My first husband also had a tattoo. He returned home from the army with a rose threaded through a heart inked on his chest. My name beneath the stem. But I left him nevertheless.

Why in the world have you gone and ruined your skin. The only place that rosy heart might possibly look right is on your gravestone.

Because the days were long and I was thinking of you, he explained, and everybody else was getting one. Apart from the chickenhearts. We had our share of those, just like anywhere else.

I didn’t leave him for some other man, as he suspected, I just wanted to leave him. He wanted an itemized list of the reasons why. I couldn’t spell out a single one.

Are you disappointed in me, he asked. Or have I changed.

No, we were both exactly the same as when we met. Love can’t go on just running in place, but that’s what our love had been doing for two and a half years. He looked at me, and when I said nothing, he declared:

You’re one of those who needs a good beating now and then, only I wasn’t up to giving it to you.

He meant it, since he knew he could never raise a hand against me. I believed it too. Up to that day on the bridge he wasn’t even capable of slamming a door in anger.

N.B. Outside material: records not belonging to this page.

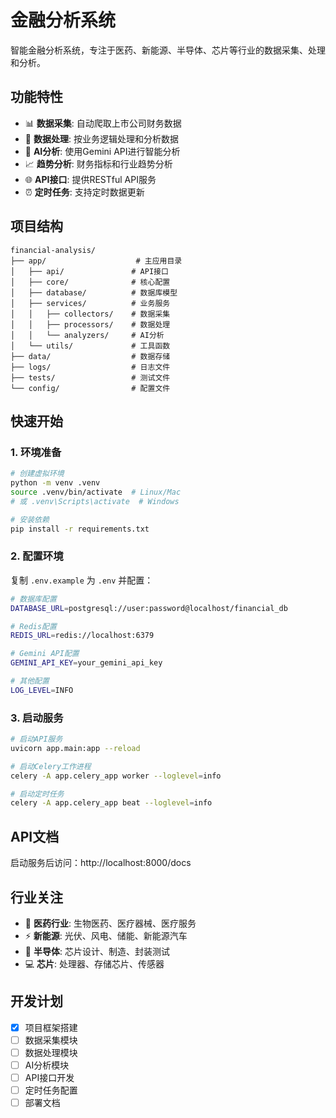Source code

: # 金融分析系统

智能金融分析系统，专注于医药、新能源、半导体、芯片等行业的数据采集、处理和分析。

## 功能特性

- 📊 **数据采集**: 自动爬取上市公司财务数据
- 🔄 **数据处理**: 按业务逻辑处理和分析数据
- 🤖 **AI分析**: 使用Gemini API进行智能分析
- 📈 **趋势分析**: 财务指标和行业趋势分析
- 🌐 **API接口**: 提供RESTful API服务
- ⏰ **定时任务**: 支持定时数据更新

## 项目结构

```
financial-analysis/
├── app/                    # 主应用目录
│   ├── api/               # API接口
│   ├── core/              # 核心配置
│   ├── database/          # 数据库模型
│   ├── services/          # 业务服务
│   │   ├── collectors/    # 数据采集
│   │   ├── processors/    # 数据处理
│   │   └── analyzers/     # AI分析
│   └── utils/             # 工具函数
├── data/                  # 数据存储
├── logs/                  # 日志文件
├── tests/                 # 测试文件
└── config/                # 配置文件
```

## 快速开始

### 1. 环境准备

```bash
# 创建虚拟环境
python -m venv .venv
source .venv/bin/activate  # Linux/Mac
# 或 .venv\Scripts\activate  # Windows

# 安装依赖
pip install -r requirements.txt
```

### 2. 配置环境

复制 `.env.example` 为 `.env` 并配置：

```bash
# 数据库配置
DATABASE_URL=postgresql://user:password@localhost/financial_db

# Redis配置
REDIS_URL=redis://localhost:6379

# Gemini API配置
GEMINI_API_KEY=your_gemini_api_key

# 其他配置
LOG_LEVEL=INFO
```

### 3. 启动服务

```bash
# 启动API服务
uvicorn app.main:app --reload

# 启动Celery工作进程
celery -A app.celery_app worker --loglevel=info

# 启动定时任务
celery -A app.celery_app beat --loglevel=info
```

## API文档

启动服务后访问：http://localhost:8000/docs

## 行业关注

- 🏥 **医药行业**: 生物医药、医疗器械、医疗服务
- ⚡ **新能源**: 光伏、风电、储能、新能源汽车
- 🔌 **半导体**: 芯片设计、制造、封装测试
- 💻 **芯片**: 处理器、存储芯片、传感器

## 开发计划

- [x] 项目框架搭建
- [ ] 数据采集模块
- [ ] 数据处理模块
- [ ] AI分析模块
- [ ] API接口开发
- [ ] 定时任务配置
- [ ] 部署文档 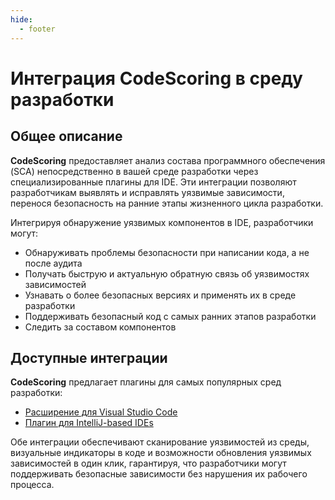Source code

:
 ```yaml
---
hide:
  - footer
---
```


# Интеграция CodeScoring в среду разработки

## Общее описание

**CodeScoring** предоставляет анализ состава программного обеспечения (SCA) непосредственно в вашей среде разработки через специализированные плагины для IDE. Эти интеграции позволяют разработчикам выявлять и исправлять уязвимые зависимости, перенося безопасность на ранние этапы жизненного цикла разработки.

Интегрируя обнаружение уязвимых компонентов в IDE, разработчики могут:

- Обнаруживать проблемы безопасности при написании кода, а не после аудита
- Получать быструю и актуальную обратную связь об уязвимостях зависимостей
- Узнавать о более безопасных версиях и применять их в среде разработки
- Поддерживать безопасный код с самых ранних этапов разработки
- Следить за составом компонентов

## Доступные интеграции

**CodeScoring** предлагает плагины для самых популярных сред разработки:

- [Расширение для Visual Studio Code](/ide/vscode-sca)
- [Плагин для IntelliJ-based IDEs](/ide/intellij-sca)

Обе интеграции обеспечивают сканирование уязвимостей из среды, визуальные индикаторы в коде и возможности обновления уязвимых зависимостей в один клик, гарантируя, что разработчики могут поддерживать безопасные зависимости без нарушения их рабочего процесса.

It was already half past seven in the evening. He asked me to dash out with him to buy a suitcase before the shops closed. He was planning to leave the next day for a two-week trip to the mountains. He expected me to miss him. But two weeks is nothing. Even our two and a half years weren’t much.

We left the store and walked through the city in silence. He was carrying the new suitcase. The shop had been about to close and the salesgirl hadn’t cleaned out the case, it was stuffed full of paper and had a price tag dangling from the handle. The previous day there had been a downpour, the high, silty water was tearing at the willows along the river. Halfway across the bridge he stopped and squeezed my arm. He was kneading my flesh so hard, down to the bone, that I shuddered, and he said:

Look at all that water. If I come back from the mountains and find you’ve left me, I’ll jump right in.

The suitcase was suspended between us; behind him I could see water, and branches, and muddy scum. I yelled:

You can jump right now, with me watching. Then you won’t have to bother going to the mountains.

I took a deep breath and lowered my head. It wasn’t my fault if he thought I wanted a kiss. He parted his lips, but I repeated:

Go on and jump. I’ll take full responsibility.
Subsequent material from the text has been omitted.